Death is universal.  It happens to all things.  It will happen to us.  But when it happens to our families and friends it shocks us.  There is something about it that does not seem right at all.  Our heads say that death is normal.  Our hearts tell us that it’s not.  It is a violation.  Even when a person dies full of years, and is content to go, there is still that sense of confusion among we who are left.  Death appears to be one of the most meaningless events in life, and perhaps that is so because God has placed a sense of immortality within us.  He has set eternity in our hearts.

But the confusion we feel is increased when death is premature or when the death is totally unexpected.  It is as though we have come to the end of the story when we haven’t even gotten out of the first chapter.  It is as though a painting that showed wonderful promise has been stopped in the middle of a brush stroke.  It is as though a song of incredible sweetness was cut off in full swell.   It appears to be so tragic.  Death has cut a life short before its goal was reached.  Some of us know of such deaths in our families and among our friends.   
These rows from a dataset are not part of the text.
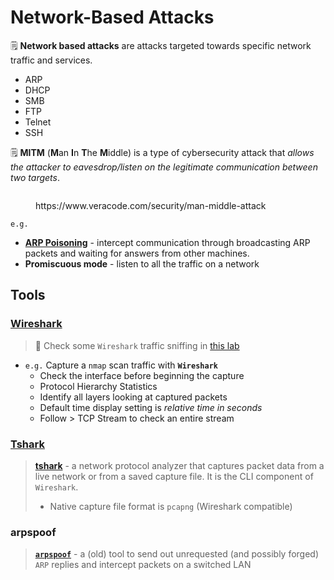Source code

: # Network-Based Attacks

🗒️ **Network based attacks** are attacks targeted towards specific network traffic and services.

* ARP
* DHCP
* SMB
* FTP
* Telnet
* SSH

🗒️ **MITM** (**M**an **I**n **T**he **M**iddle) is a type of cybersecurity attack that _allows the attacker to eavesdrop/listen on the legitimate communication between two targets_.

<figure><img src="https://blog.syselement.com/~gitbook/image?url=https%3A%2F%2F1996978447-files.gitbook.io%2F%7E%2Ffiles%2Fv0%2Fb%2Fgitbook-x-prod.appspot.com%2Fo%2Fspaces%252FlhjuckuLbvBn36EoFL7P%252Fuploads%252Fgit-blob-7ba3d3b075846b91ada30fc919c18356749c825d%252Fveracode-appsec_man-middle-attack.png%3Falt%3Dmedia&#x26;width=768&#x26;dpr=4&#x26;quality=100&#x26;sign=813490d5&#x26;sv=1" alt=""><figcaption><p>https://www.veracode.com/security/man-middle-attack</p></figcaption></figure>

`e.g.`

* [**ARP Poisoning**](https://medium.com/geekculture/understanding-arp-poisoning-mitm-attack-7b12a3b061bd) - intercept communication through broadcasting ARP packets and waiting for answers from other machines.
* **Promiscuous mode** - listen to all the traffic on a network

## Tools <a href="#tools" id="tools"></a>

### [Wireshark](https://www.kali.org/tools/wireshark/) <a href="#wireshark" id="wireshark"></a>

> 🔬 Check some `Wireshark` traffic sniffing in [this lab](https://blog.syselement.com/ine/courses/ejpt/exam-preparation-labs/p.t.-prerequisites-labs/http-s-traffic-sniffing)

* `e.g.` Capture a `nmap` scan traffic with **`Wireshark`**
  * Check the interface before beginning the capture
  * Protocol Hierarchy Statistics
  * Identify all layers looking at captured packets
  * Default time display setting is _relative time in seconds_
  * Follow > TCP Stream to check an entire stream

### [Tshark](https://tshark.dev/) <a href="#tshark" id="tshark"></a>

> [**tshark**](https://tshark.dev/) - a network protocol analyzer that captures packet data from a live network or from a saved capture file. It is the CLI component of `Wireshark`.
>
> * Native capture file format is `pcapng` (Wireshark compatible)



### arpspoof <a href="#arpspoof" id="arpspoof"></a>

> [**`arpspoof`**](https://www.kali.org/tools/dsniff/#arpspoof) - a (old) tool to send out unrequested (and possibly forged) `ARP` replies and intercept packets on a switched LAN

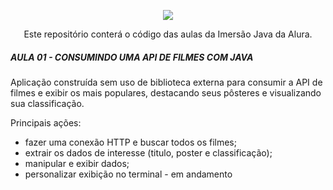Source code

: 
<p align="center">
<img src="https://user-images.githubusercontent.com/99100607/228341438-7c449e49-40c4-40bd-a38a-4c670ba05cae.png" />
</p>

<p align="center">Este repositório conterá o código das aulas da Imersão Java da Alura.</p>


<h5>AULA 01 - CONSUMINDO UMA API DE FILMES COM JAVA</h5>
<p> Aplicação construída sem uso de biblioteca externa para consumir a API de filmes e exibir os mais populares, destacando seus pôsteres e visualizando sua classificação.</p>
<p>Principais ações: </p>
<ul>
  <li>fazer uma conexão HTTP e buscar todos os filmes;</li>
  <li>extrair os dados de interesse (titulo, poster e classificação);</li>
  <li>manipular e exibir dados;</li>
  <li>personalizar exibição no terminal - em andamento</li>
  
  
  </ul>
The New Testament tells the story of such a man.  He was 33 year young.  He had shown immense promise.  He was a leader in the spiritual and moral life.  He brought wholeness to those he encountered.  People followed him gladly.  He was the first person in their lives who made sense.  He brought a sense of purpose wherever he went.  Life took on new meaning when he was there.  Hope sprang eternal in his coming. And then on a certain Friday he was led to a place of execution and was killed.  What a stupid thing for us to do!  Talk about meaninglessness.   It looked like the most meaningless events to happen in all of human history.

But it is interesting to note, that those who knew Jesus best, went on to tell a very different story.  They rush in to tell us that His death was not life’s worst disaster, but history’s most significant event.  

1.         The centrality of  His death in the Gospels

There are four books that we call Gospels.  They tell the story of Jesus.   

The first one written was the Gospel of St. Mark.  It is an surprising book.  It begins by jumping into the story about Jesus just a few months before the end of his life.  When the story begins Jesus is in his early 30’s.  Just beginning his ministry.  And a couple of pages into the book we begin to hear about a plot on his life.  Half of the book is spent showing how he approached his impending death, and then comes to climax in his death and resurrection.  But the book is clear.  It is a not so much a story about how a man lived but a story of how a man died. 

The Gospel of Matthew is not that different.  It adds a story about his birth, then skips 30 years until a few months before his death.  But even Matthew’s birth story has a nasty note.  It tells the story of how Herod went out of his way to try to kill the baby and how that child was rescued for the moment, but came back later to face his death.

In fact if you read all four of these gospels you will notice a strange phenomenon.  It is as though the 4 stories were on fast forward for the story of his life, and then suddenly the tape is run in slow motion for the story of the last week.  25% of their stories deal with his final days. The tellers of this story do not want us to miss the important part.  The story of His death.  They are convinced that the most significant event in His life, was His death.

2.         The centrality of His death in Paul

But it is not only the Gospel writers who share this strange perspective. St. Paul, the great Apostle tells the same story in his own way.  Paul writes all of his letters before the very first Gospel is written.   His 13 letters formed the first part of our New Testaments.  He has a lot to say about Jesus. 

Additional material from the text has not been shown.